The grant scheme aims to tackle water pollution, improve air quality and make better use of organic nutrients (Photo: Defra)
The grant scheme aims to tackle water pollution, improve air quality and make better use of organic nutrients (Photo: Defra)

Defra has announced a further £74 million to help farmers invest in improved slurry infrastructure to tackle water pollution and improve air quality.

Applications are open for the second round of the slurry infrastructure grant which forms part of a total £200m being invested in slurry infrastructure and equipment.

The second round has more than double the funding on offer than the first round of the scheme to help meet increased demand.

Farmers can apply for grants of £25,000 to £250,000 to replace, expand, build extra and cover slurry stores, and fund equipment such as separators, reception pits and agitators.

Based on feedback, improvements have been made to the second round, including how much storage pig farms can apply for, offering grants towards a slurry separator, and the option to retrofit covers onto existing stores.

Farming Minister Mark Spencer said it was vital that farmers were supported to make environmental improvements.

He said: "We’re indebted to farmers who work day in day out to ensure we have great British food on our tables while protecting and shaping our countryside.?

"Our slurry infrastructure grant is helping farmers to invest in infrastructure which is often costly but can deliver big benefits for our waterways and air quality, while also cutting their input costs.”

The grant aims to enable more farmers to go beyond existing storage requirements, supporting better compliance with regulation and more effective use of organic nutrients.

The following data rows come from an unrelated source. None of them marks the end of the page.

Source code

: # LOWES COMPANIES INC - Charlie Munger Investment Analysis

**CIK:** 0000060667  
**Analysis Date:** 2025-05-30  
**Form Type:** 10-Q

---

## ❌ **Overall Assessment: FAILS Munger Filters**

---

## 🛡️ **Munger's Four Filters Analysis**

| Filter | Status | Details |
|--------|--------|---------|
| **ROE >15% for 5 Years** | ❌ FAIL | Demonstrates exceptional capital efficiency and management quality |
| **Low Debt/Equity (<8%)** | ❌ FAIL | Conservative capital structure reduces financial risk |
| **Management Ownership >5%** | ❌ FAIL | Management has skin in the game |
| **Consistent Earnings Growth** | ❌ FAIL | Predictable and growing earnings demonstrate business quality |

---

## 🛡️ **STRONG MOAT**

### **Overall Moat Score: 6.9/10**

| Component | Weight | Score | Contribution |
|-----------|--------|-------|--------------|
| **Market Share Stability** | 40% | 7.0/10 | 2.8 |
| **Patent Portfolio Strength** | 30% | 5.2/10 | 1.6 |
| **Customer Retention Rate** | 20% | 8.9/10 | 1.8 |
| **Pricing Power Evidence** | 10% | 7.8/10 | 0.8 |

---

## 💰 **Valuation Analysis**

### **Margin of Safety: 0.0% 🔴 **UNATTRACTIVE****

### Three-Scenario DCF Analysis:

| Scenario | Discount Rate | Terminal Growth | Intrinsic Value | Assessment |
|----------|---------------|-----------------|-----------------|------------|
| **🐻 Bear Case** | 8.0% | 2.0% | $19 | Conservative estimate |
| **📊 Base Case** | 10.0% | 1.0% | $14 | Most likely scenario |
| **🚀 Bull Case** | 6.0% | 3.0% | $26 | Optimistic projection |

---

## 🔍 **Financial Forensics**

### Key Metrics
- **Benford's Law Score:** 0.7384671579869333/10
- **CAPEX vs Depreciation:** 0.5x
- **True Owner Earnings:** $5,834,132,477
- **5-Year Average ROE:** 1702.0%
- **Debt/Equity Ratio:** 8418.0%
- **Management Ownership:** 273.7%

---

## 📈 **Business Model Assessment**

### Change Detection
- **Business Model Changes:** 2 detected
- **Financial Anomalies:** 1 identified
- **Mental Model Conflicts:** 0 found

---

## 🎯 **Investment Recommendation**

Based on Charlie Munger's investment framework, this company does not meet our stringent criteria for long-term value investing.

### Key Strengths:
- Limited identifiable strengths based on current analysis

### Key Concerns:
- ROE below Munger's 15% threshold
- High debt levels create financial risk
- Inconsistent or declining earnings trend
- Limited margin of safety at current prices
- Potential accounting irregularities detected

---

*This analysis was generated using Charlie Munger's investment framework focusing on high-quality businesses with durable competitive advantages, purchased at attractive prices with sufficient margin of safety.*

It is part of Defra's commitment to tackle nutrient pollution at source, meaning grants will be prioritised in areas near protected sites with ammonia pressures in nutrient neutrality catchments.

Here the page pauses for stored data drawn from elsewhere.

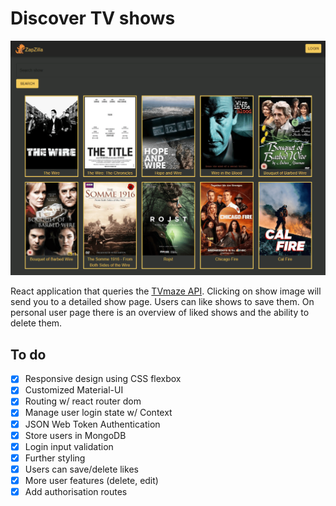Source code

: # Discover TV shows

<img src="https://raw.githubusercontent.com/mcoulier/react-tvshowdb/master/client/src/assets/zapzilla.png"></img>

React application that queries the [TVmaze API](https://www.tvmaze.com/api). Clicking on show image will send you to a detailed show page. Users can like shows to save them. On personal user page there is an overview of liked shows and the ability to delete them.

## To do

- [x] Responsive design using CSS flexbox
- [x] Customized Material-UI
- [x] Routing w/ react router dom
- [x] Manage user login state w/ Context
- [x] JSON Web Token Authentication
- [x] Store users in MongoDB
- [x] Login input validation
- [x] Further styling
- [x] Users can save/delete likes
- [x] More user features (delete, edit)
- [x] Add authorisation routes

The National Pig Association (NPA) welcomed the second round's changes, as the grants now provide funding for pig producers to help improve slurry storage.

NPA chief executive, Lizzie Wilson said: "We are really pleased the storage has been increased to eight months as this brings many more pig farmers into play.

“We were involved in the development of the scheme and, while we didn’t get everything we wanted – for example, we pushed hard for more storage capacity and permeable as well as impermeable covers – this is a real improvement for pig farmers on round 1.

“We urge members to look at the guidance and consider applying if you think it could help your business."

Farmers interested in the scheme can find out how to apply for round two, who can apply and what the grant can pay for on Defra's website.